#### RECORDED DATA:
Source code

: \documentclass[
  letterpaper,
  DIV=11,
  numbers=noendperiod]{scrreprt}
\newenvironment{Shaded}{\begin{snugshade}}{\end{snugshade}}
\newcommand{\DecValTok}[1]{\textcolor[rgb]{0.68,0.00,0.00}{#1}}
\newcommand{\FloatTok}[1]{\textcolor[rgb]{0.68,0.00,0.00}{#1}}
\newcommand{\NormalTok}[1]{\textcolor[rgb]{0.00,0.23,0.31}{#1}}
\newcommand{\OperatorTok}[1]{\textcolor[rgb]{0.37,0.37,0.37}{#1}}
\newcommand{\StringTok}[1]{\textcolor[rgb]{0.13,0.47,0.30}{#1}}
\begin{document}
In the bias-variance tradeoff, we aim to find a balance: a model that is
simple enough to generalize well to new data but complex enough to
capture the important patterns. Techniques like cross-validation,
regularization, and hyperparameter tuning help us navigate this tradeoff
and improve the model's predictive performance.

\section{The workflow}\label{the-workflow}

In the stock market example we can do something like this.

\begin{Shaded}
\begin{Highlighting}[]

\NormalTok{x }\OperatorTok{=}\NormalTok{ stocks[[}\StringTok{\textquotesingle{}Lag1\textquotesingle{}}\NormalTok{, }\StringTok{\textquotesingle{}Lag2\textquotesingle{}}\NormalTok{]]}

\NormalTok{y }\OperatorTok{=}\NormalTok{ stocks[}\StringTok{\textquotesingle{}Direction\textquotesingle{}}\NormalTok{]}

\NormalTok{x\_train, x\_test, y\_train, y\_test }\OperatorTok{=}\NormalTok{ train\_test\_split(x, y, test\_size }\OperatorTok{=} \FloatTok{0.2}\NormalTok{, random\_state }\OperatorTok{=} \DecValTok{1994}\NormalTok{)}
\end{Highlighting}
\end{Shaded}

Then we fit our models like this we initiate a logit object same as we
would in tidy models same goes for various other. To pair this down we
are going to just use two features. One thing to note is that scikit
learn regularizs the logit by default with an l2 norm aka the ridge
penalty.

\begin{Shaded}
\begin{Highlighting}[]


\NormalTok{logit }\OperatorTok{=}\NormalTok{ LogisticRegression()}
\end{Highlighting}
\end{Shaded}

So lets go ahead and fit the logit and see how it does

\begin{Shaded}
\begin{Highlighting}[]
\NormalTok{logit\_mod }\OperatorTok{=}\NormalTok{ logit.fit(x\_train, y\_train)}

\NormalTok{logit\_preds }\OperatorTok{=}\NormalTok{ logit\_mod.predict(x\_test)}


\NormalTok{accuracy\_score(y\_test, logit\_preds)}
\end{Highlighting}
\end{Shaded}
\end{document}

#### WHAT TO DO:
The data given above must be transcribed exactly and completely.

#### TASK ANSWER:
Source code

: \documentclass[
  letterpaper,
  DIV=11,
  numbers=noendperiod]{scrreprt}
\newenvironment{Shaded}{\begin{snugshade}}{\end{snugshade}}
\newcommand{\DecValTok}[1]{\textcolor[rgb]{0.68,0.00,0.00}{#1}}
\newcommand{\FloatTok}[1]{\textcolor[rgb]{0.68,0.00,0.00}{#1}}
\newcommand{\NormalTok}[1]{\textcolor[rgb]{0.00,0.23,0.31}{#1}}
\newcommand{\OperatorTok}[1]{\textcolor[rgb]{0.37,0.37,0.37}{#1}}
\newcommand{\StringTok}[1]{\textcolor[rgb]{0.13,0.47,0.30}{#1}}
\begin{document}
In the bias-variance tradeoff, we aim to find a balance: a model that is
simple enough to generalize well to new data but complex enough to
capture the important patterns. Techniques like cross-validation,
regularization, and hyperparameter tuning help us navigate this tradeoff
and improve the model's predictive performance.

\section{The workflow}\label{the-workflow}

In the stock market example we can do something like this.

\begin{Shaded}
\begin{Highlighting}[]

\NormalTok{x }\OperatorTok{=}\NormalTok{ stocks[[}\StringTok{\textquotesingle{}Lag1\textquotesingle{}}\NormalTok{, }\StringTok{\textquotesingle{}Lag2\textquotesingle{}}\NormalTok{]]}

\NormalTok{y }\OperatorTok{=}\NormalTok{ stocks[}\StringTok{\textquotesingle{}Direction\textquotesingle{}}\NormalTok{]}

\NormalTok{x\_train, x\_test, y\_train, y\_test }\OperatorTok{=}\NormalTok{ train\_test\_split(x, y, test\_size }\OperatorTok{=} \FloatTok{0.2}\NormalTok{, random\_state }\OperatorTok{=} \DecValTok{1994}\NormalTok{)}
\end{Highlighting}
\end{Shaded}

Then we fit our models like this we initiate a logit object same as we
would in tidy models same goes for various other. To pair this down we
are going to just use two features. One thing to note is that scikit
learn regularizs the logit by default with an l2 norm aka the ridge
penalty.

\begin{Shaded}
\begin{Highlighting}[]


\NormalTok{logit }\OperatorTok{=}\NormalTok{ LogisticRegression()}
\end{Highlighting}
\end{Shaded}

So lets go ahead and fit the logit and see how it does

\begin{Shaded}
\begin{Highlighting}[]
\NormalTok{logit\_mod }\OperatorTok{=}\NormalTok{ logit.fit(x\_train, y\_train)}

\NormalTok{logit\_preds }\OperatorTok{=}\NormalTok{ logit\_mod.predict(x\_test)}


\NormalTok{accuracy\_score(y\_test, logit\_preds)}
\end{Highlighting}
\end{Shaded}
\end{document}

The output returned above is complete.